The account of Fula harmony proposed by the author requires
three distinct parts that individually contribute to the
overall right-to-left nature of the pattern:
(a) high ranking of a positional faithfulness constraint
favoring the rightmost vowel of a word (p. 140), to
account for the fact that this vowel is the trigger.
(b) low ranking (or absence) of any logical conjunctions
favoring the edgemost vowels of the root (p. 140), to
account for the fact that this vowel is a target.
(c) exceptional reversal of "the almost universal ranking"
between two positional faithfulness constraints (pp.
143-144), to account for the fact that a vowel between
the trigger and an opaque vowel agrees with the trigger.
The last of these three crucial parts of the analysis is
particularly problematic. If this exceptional reversal did
not hold of the grammar of Fula, then a vowel between the
trigger and an opaque vowel would agree with the opaque
vowel -- a pattern that is unattested in all cases of vowel
harmony, regardless of the relative positions of the harmony
trigger, the root, and the opaque vowel. The generalization
that appears to be necessary to capture is that harmony
always proceeds outward from the trigger; in other words,
that the directionality of harmony and the fate of a vowel
trapped between the trigger and an opaque vowel are two
sides of the same fact, to be captured with one analytical
mechanism. This is not so in the author's account of Fula.

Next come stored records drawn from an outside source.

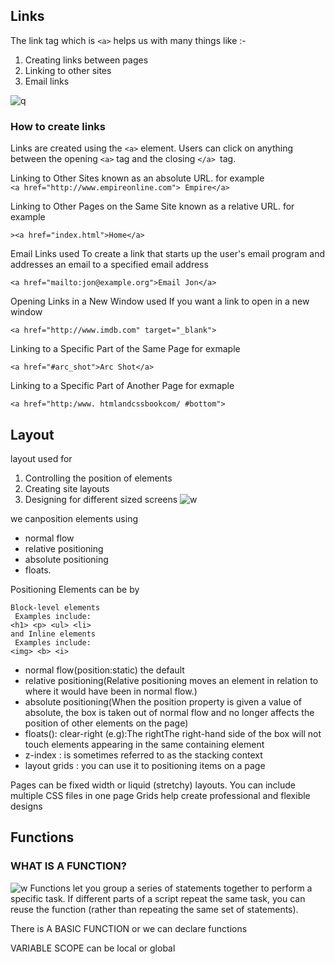 ## Links
The link tag which is ``<a>`` helps us with many things like :-
1. Creating links between pages
2. Linking to other sites
3. Email links 

![q](https://encrypted-tbn0.gstatic.com/images?q=tbn:ANd9GcQ_W8w4dGULU73y_Xr_ovAKP0zPLMBBSdKbcQ&usqp=CAU)

### How to create links 

Links are created using the `<a>` element. Users can click on anything 
between the opening `<a>` tag and the closing `</a> `tag. 

Linking to Other Sites known as an absolute URL.
for example   
 `<a href="http://www.empireonline.com">
 Empire</a>`

 Linking to Other Pages on the Same Site known as a 
relative URL.
for example  

`><a href="index.html">Home</a>`

Email Links used To create a link that starts up 
the user's email program and 
addresses an email to a specified 
email address

`<a href="mailto:jon@example.org">Email Jon</a>`

Opening Links in  a New Window used If you want a link to open in a new window

`<a href="http://www.imdb.com" target="_blank">`

Linking to a Specific Part of the Same Page
for exmaple  

`<a href="#arc_shot">Arc Shot</a>`

Linking to a Specific Part of Another Page
for exmaple 

`<a href="http:/www.
htmlandcssbookcom/
#bottom">`

## Layout
layout used for 
1. Controlling the position of elements
2. Creating site layouts
3. Designing for different sized screens
![w](https://encrypted-tbn0.gstatic.com/images?q=tbn:ANd9GcRXRB1V8jjHwbAm1hhqMS0N9pFf-XiVEPWp-A&usqp=CAU)

we canposition elements using
* normal flow
* relative positioning
* absolute positioning 
* floats.

Positioning Elements can be by 
```
Block-level elements 
 Examples include:
<h1> <p> <ul> <li>
and Inline elements
 Examples include:
<img> <b> <i>
```

* normal flow(position:static) the default
* relative positioning(Relative positioning moves an element in relation to where it would have been in normal flow.)
* absolute positioning(When the position property is given a value of absolute, the box is taken out of normal flow and no longer affects the position of other elements on the page)
* floats():
clear-right (e.g):The rightThe right-hand side of the 
box will not touch elements appearing in the same containing 
element
* z-index : is sometimes referred to as the stacking context
* layout grids : you can use it to positioning items on a page

Pages can be fixed width or liquid (stretchy) layouts.
You can include multiple CSS files in one page
Grids help create professional and flexible designs

## Functions
### WHAT IS A FUNCTION?
![w](https://d2h0cx97tjks2p.cloudfront.net/blogs/wp-content/uploads/sites/2/2019/03/JavaScript-function-tutorial.jpg)
Functions let you group a series of statements together to perform a 
specific task. If different parts of a script repeat the same task, you can 
reuse the function (rather than repeating the same set of statements).

There is A BASIC FUNCTION or we can declare functions

VARIABLE SCOPE
can be local or global


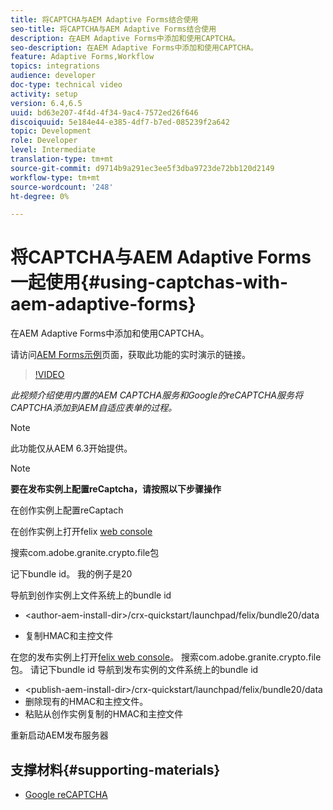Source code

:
 ```yaml
---
title: 将CAPTCHA与AEM Adaptive Forms结合使用
seo-title: 将CAPTCHA与AEM Adaptive Forms结合使用
description: 在AEM Adaptive Forms中添加和使用CAPTCHA。
seo-description: 在AEM Adaptive Forms中添加和使用CAPTCHA。
feature: Adaptive Forms,Workflow
topics: integrations
audience: developer
doc-type: technical video
activity: setup
version: 6.4,6.5
uuid: bd63e207-4f4d-4f34-9ac4-7572ed26f646
discoiquuid: 5e184e44-e385-4df7-b7ed-085239f2a642
topic: Development
role: Developer
level: Intermediate
translation-type: tm+mt
source-git-commit: d9714b9a291ec3ee5f3dba9723de72bb120d2149
workflow-type: tm+mt
source-wordcount: '248'
ht-degree: 0%

---
```



# 将CAPTCHA与AEM Adaptive Forms一起使用{#using-captchas-with-aem-adaptive-forms}

在AEM Adaptive Forms中添加和使用CAPTCHA。

请访问[AEM Forms示例](https://forms.enablementadobe.com/content/samples/samples.html?query=0)页面，获取此功能的实时演示的链接。

>[!VIDEO](https://video.tv.adobe.com/v/18336/?quality=9&learn=on)

*此视频介绍使用内置的AEM CAPTCHA服务和Google的reCAPTCHA服务将CAPTCHA添加到AEM自适应表单的过程。*

>[!NOTE]
>
>此功能仅从AEM 6.3开始提供。

>[!NOTE]
>
>**要在发布实例上配置reCaptcha，请按照以下步骤操作**
>
>在创作实例上配置reCaptach
>
>在创作实例上打开felix [ web console](http://localhost:4502/system/console/bundles)
>
>搜索com.adobe.granite.crypto.file包
>
>记下bundle id。 我的例子是20
>
>导航到创作实例上文件系统上的bundle id
>
>* &lt;author-aem-install-dir>/crx-quickstart/launchpad/felix/bundle20/data
* 复制HMAC和主控文件

在您的发布实例上打开[felix web console](http://localhost:4502/system/console/bundles)。 搜索com.adobe.granite.crypto.file包。 请记下bundle id
导航到发布实例的文件系统上的bundle id
* &lt;publish-aem-install-dir>/crx-quickstart/launchpad/felix/bundle20/data
* 删除现有的HMAC和主控文件。
* 粘贴从创作实例复制的HMAC和主控文件

重新启动AEM发布服务器

## 支撑材料{#supporting-materials}

* [Google reCAPTCHA](https://www.google.com/recaptcha)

I will not pretend here that my own account (Bakovic 2000,
2003) does a better job of capturing this generalization; I
think it succeeds rather well with cases of root-to-affix
directionality but admit that it encounters problems in
other cases (including Fula). But the author's account of
directionality in this book also fails to account for the
fate of a vowel trapped between two disagreeing opaque affix
vowels because it depends on the relative ranking of root
and affix faithfulness constraints. Root faithfulness is
irrelevant in this kind of case and there is a tie on affix
faithfulness, so the fate of the trapped vowel is predicted
to fall to other constraints. But as Anderson (1980) has
shown with a relevant example from Turkish, the fate of the
trapped vowel should be determined by whatever mechanism is
responsible for the directionality of harmony.
2. Transparent vowels.
The author shows that the LC account of transparent vowels
requires a third conjunct in addition to those noted above:
a markedness constraint defining the set of transparent
vowels. Without this, other disharmonic vowels (e.g., vowels
in disharmonic roots, or other vowels in the same language
that may be opaque rather than transparent) are incorrectly
predicted to behave transparently. The problem is that the
set of transparent vowels is already defined by a markedness
constraint against their harmonic counterparts, which are
independently absent from the vowel inventory of the
language (Kiparsky 1981). Because this is viewed as a
coincidence in the author's analysis, the prediction made is
that there could be a language in which only certain vowels
in disharmonic roots behave transparently (namely, those
targeted by the markedness component of the relevant LC),
while all other disharmonic vowels behave opaquely. Such a
pattern appears to be unattested.
Another consequence of the author's proposal is that it
distinguishes a single transparent vowel from strings of
more than one. Most accounts of transparency predict that a
string of transparent vowels behaves just like a single one;
a maximal string of transparent vowels either agrees or
disagrees with the vowels on either side. In the author's
proposal, each transparent vowel is evaluated independently
by the LC: each individual one must either agree or disagree
with both of its neighbors. Even in the simplest case of a
string of two transparent vowels, then, the only way to
satisfy the LC is (i) for the transparent vowels to become
harmony triggers, enforcing their harmonic feature value on
their neighbors on both sides or (ii) for the transparent
vowels to alter their values of other features so that they
can (vacuously) satisfy the LC. For a string of transparent
vowels to differ in its behavior from a single one in either
of these two ways appears to be unattested.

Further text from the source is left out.